By the end of the 19 th century the gold had run out and the population plummeted. Because of this there was a lack of new construction and thus the colonial architecture was preserved. Restoration began in the 1950 and still continues.
The draw here for tourists is the architecture and especially the churches. They contain many carved sculptures by Antonio Fracisco Lisboa or Aleijadinho ( little cripple), who is one of the countries most famous artists. He was a master of the baroque, but was disabled likely by leprosy. When he lost his fingers he strapped tools to his hands.

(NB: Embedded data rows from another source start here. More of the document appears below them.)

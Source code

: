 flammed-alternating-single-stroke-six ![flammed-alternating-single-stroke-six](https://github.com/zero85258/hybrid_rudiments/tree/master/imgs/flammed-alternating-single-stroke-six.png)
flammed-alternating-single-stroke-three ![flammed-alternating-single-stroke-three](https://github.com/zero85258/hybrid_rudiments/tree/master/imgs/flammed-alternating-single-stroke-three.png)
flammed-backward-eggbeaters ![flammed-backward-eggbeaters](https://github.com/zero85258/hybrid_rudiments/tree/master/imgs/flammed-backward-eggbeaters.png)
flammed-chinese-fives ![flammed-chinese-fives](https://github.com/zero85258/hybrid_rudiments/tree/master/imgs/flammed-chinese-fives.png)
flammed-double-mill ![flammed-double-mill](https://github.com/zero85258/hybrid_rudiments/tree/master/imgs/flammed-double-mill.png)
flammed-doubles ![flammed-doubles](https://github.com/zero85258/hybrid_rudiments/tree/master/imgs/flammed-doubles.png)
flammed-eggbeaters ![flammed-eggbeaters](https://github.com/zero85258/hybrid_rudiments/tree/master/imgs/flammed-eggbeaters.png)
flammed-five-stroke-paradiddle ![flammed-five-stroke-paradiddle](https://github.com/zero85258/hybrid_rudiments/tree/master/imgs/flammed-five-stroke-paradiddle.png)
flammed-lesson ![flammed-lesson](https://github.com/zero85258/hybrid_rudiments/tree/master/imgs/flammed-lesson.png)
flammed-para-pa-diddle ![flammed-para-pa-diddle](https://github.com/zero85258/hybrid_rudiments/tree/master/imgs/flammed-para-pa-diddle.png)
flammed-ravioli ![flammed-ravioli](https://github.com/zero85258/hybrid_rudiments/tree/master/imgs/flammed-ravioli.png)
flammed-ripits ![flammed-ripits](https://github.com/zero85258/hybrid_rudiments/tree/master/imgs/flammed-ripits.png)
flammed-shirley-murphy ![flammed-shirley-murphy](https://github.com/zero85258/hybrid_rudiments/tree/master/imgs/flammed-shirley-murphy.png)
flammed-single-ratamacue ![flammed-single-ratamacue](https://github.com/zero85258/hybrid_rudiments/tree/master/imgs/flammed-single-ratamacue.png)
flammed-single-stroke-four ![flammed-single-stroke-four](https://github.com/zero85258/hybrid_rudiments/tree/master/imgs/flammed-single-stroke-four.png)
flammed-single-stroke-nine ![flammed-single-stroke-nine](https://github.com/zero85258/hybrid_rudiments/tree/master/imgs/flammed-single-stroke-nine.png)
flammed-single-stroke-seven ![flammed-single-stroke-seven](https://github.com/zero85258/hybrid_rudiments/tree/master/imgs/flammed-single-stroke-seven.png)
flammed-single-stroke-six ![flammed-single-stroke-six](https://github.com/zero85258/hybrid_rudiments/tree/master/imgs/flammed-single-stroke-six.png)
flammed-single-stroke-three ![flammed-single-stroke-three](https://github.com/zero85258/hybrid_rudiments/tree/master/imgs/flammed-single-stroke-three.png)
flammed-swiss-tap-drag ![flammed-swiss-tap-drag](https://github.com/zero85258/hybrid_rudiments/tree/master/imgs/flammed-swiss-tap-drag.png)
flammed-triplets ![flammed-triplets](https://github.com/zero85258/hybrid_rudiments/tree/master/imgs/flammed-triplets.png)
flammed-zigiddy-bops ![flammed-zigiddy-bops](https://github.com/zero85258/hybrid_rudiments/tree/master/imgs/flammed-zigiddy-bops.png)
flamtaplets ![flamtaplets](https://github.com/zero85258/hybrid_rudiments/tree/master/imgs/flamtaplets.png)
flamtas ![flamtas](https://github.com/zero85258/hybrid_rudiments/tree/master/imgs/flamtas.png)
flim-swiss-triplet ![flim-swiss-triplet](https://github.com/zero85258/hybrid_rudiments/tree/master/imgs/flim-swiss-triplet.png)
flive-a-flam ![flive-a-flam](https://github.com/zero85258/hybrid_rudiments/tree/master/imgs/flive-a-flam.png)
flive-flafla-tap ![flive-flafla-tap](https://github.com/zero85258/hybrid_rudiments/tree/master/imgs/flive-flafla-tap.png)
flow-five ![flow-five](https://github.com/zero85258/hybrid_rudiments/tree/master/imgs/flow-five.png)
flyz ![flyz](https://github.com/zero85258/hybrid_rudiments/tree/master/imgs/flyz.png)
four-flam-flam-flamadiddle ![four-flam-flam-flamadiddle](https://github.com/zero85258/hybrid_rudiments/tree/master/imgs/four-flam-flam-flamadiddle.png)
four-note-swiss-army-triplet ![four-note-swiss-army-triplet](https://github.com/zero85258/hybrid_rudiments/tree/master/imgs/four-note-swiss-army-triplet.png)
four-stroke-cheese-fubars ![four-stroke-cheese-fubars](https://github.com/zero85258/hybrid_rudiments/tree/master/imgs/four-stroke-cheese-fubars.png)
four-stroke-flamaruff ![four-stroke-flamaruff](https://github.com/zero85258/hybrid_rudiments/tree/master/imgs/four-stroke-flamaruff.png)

The view of this small city is stunning. We stayed on the hillside opposite to enjoy the view and avoid too much driving on the very steep windy streets some of which have very large cobbles. Some of the streets are at an incredible angle and are very rough.
We did however ride over to the main or Tirandentes square and then explore the city on foot. There is a church in almost every direction you look.
We then rode up to the top of the hill to the ruins of the church there.
There was a small bar just before you enter the old city and the small square across the street was crammed with tables and people. This was the action spot on a Wednesday night. Here we enjoyed some beer and food and the local style of Karaoke with different guys playing the guitar and singing. The bar is the new gold mine here.
Today we visited on of the old mines. This was about 1.2 km walk, but lucking not all up hill. The Cathedral in under renovation.
This mine’s tunnels and hand forged. The conditions for working here were unpleasant with the low roofs and the noise must have been incredible. Chico Rei or King Chico was another legendary person in Ouro Preto. The story is that he was an African King that was captured and enslaved to work in the gold mine. He apparently stashed small pieces of gold in his hair and saved enough to buy his own freedom and then the mine itself. He used the profits of the mine to buy the freedom of all the slaves
In the afternoon we rode to the nearby town of Mariana, which like Ouro Preto is colonial and there are many churches.
The difference is the lack of tourists. Here also there are steep cobbled streets. You can visit the Cathedral for about a dollar and climb to the bell tower.
The hot trend in Brazil right now is Acai slush!